I haven't heard much about Siemens Bros. What were they like? What lines did they provide ROs for? 
Thanks
John


----------



## J. Davies (Dec 29, 2010)

It would probably be difficult to find such a list . There were hundreds of shipping companies world-wide. From my own small perspective I only ever worked direct-employ. The best was Swire of Hong Kong who ran an excellent provident fund and offered generous study leave.


----------



## John Melbourne (Sep 15, 2013)

Thanks. John? I was only expecting replies about UK companies, So you are probably just the man to help with my little project. I see you are based in Singapore. I am particularly interested in the history of marine wireless telegraphy in the Far East. A very far fetched topic to research but perhaps I could start from immediately post WW2.
Presume you worked for CN Co. So who did you work for after you left them?
When did Swire phase out UK based ROs? Why did Swire have Siemens equipment when surely Marconi was the dominant equipment provider. Who serviced the Siemens equipment? In HK and in out-ports. I think there was a world wide outfit named RAMAC? 
Look forward to hearing from you.
73


----------



## P.Arnold (Apr 11, 2013)

Swires in HK I believe had their own service engineers and spares support.

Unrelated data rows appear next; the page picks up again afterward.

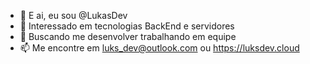 - 👋 E ai, eu sou @LukasDev
- 👀 Interessado em tecnologias BackEnd e servidores
- 🌱 Buscando me desenvolver trabalhando em equipe
- 📫 Me encontre em luks_dev@outlook.com ou https://luksdev.cloud

<!---
Lukasrangel/Lukasrangel is a ✨ special ✨ repository because its `README.md` (this file) appears on your GitHub profile.
You can click the Preview link to take a look at your changes.
--->

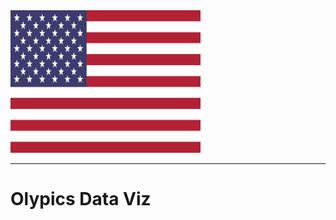 <!DOCTYPE html>
<html>
<head> 
<meta charset="utf-8"> 
</head>
<body>
<img border="0" src="/USA.png" alt="USA" width="304" height="228">
  <hr>
  <h1>Olypics Data Viz</h1>
</body>
</html>
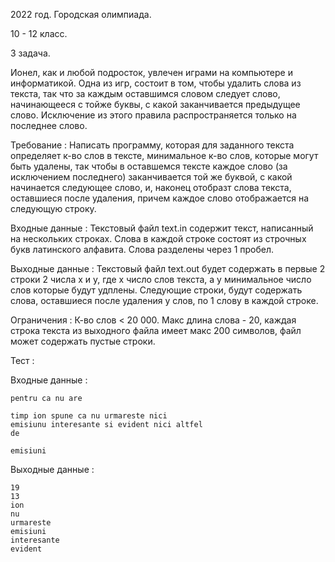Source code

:2022 год. Городская олимпиада.

10 - 12 класс.

3 задача.

   Ионел, как и любой подросток, увлечен играми на компьютере и информатикой. Одна из игр, состоит в том, чтобы удалить слова из текста, так что за каждым оставшимся словом следует 
слово, начинающееся с тойже буквы, с какой заканчивается предыдущее слово. Исключение из этого правила распространяется только на последнее слово.

Требование : Написать программу, которая для заданного текста определяет к-во слов в тексте, минимальное к-во слов, которые могут быть удалены, так чтобы в оставшемся тексте каждое
слово (за исключением последнего) заканчивается той же буквой, с какой начинается следующее слово, и, наконец отобразт слова текста, оставшиеся после удаления, причем каждое слово 
отображается на следующую строку.

Входные данные : 
Текстовый файл text.in содержит текст, написанный на нескольких строках. Слова в каждой строке состоят из строчных букв латинского алфавита. Слова разделены через 1 пробел. 

Выходные данные : 
Текстовый файл text.out будет содержать в первые 2 строки 2 числа x и у, где х число слов текста, а у минимальное число слов которые будут удплены. Следующие строки, будут содержать
слова, оставшиеся после удаления у слов, по 1 слову в каждой строке.

Ограничения : 
К-во слов < 20 000. Макс длина слова - 20, каждая строка текста из выходного файла имеет макс 200 символов, файл может содержать пустые строки.

Тест :  

Входные данные :

    pentru ca nu are
    
    timp ion spune ca nu urmareste nici 
    emisiunu interesante si evident nici altfel
    de
    
    emisiuni
    
Выходные данные : 

    19
    13
    ion
    nu
    urmareste
    emisiuni
    interesante
    evident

RAMAC was an association of servicing providers world wide. The publication included what services were available.


----------



## J. Davies (Dec 29, 2010)

[/QUOTE]


John Melbourne said:


> Thanks. John? I was only expecting replies about UK companies, So you are probably just the man to help with my little project. I see you are based in Singapore. I am particularly interested in the history of marine wireless telegraphy in the Far East. A very far fetched topic to research but perhaps I could start from immediately post WW2.
> Presume you worked for CN Co. So who did you work for after you left them?
> When did Swire phase out UK based ROs? Why did Swire have Siemens equipment when surely Marconi was the dominant equipment provider. Who serviced the Siemens equipment? In HK and in out-ports. I think there was a world wide outfit named RAMAC?
> Look forward to hearing from you.
> 73


John I will PM you on this. Cheers.


----------



## Dimples82 (Aug 24, 2014)

John Melbourne said:


> Hi,
> Does anyone know of a list of companies that employed their own ROs?
> Were employment conditions any different from say Marconi"s?
> Didn't Cunard get there ROs from IMR?
> ...


P&O Passenger Ships & Sanko Steamship Co were both direct employers


----------



## John Melbourne (Sep 15, 2013)

Thanks for confirming RAMAC members were service providers.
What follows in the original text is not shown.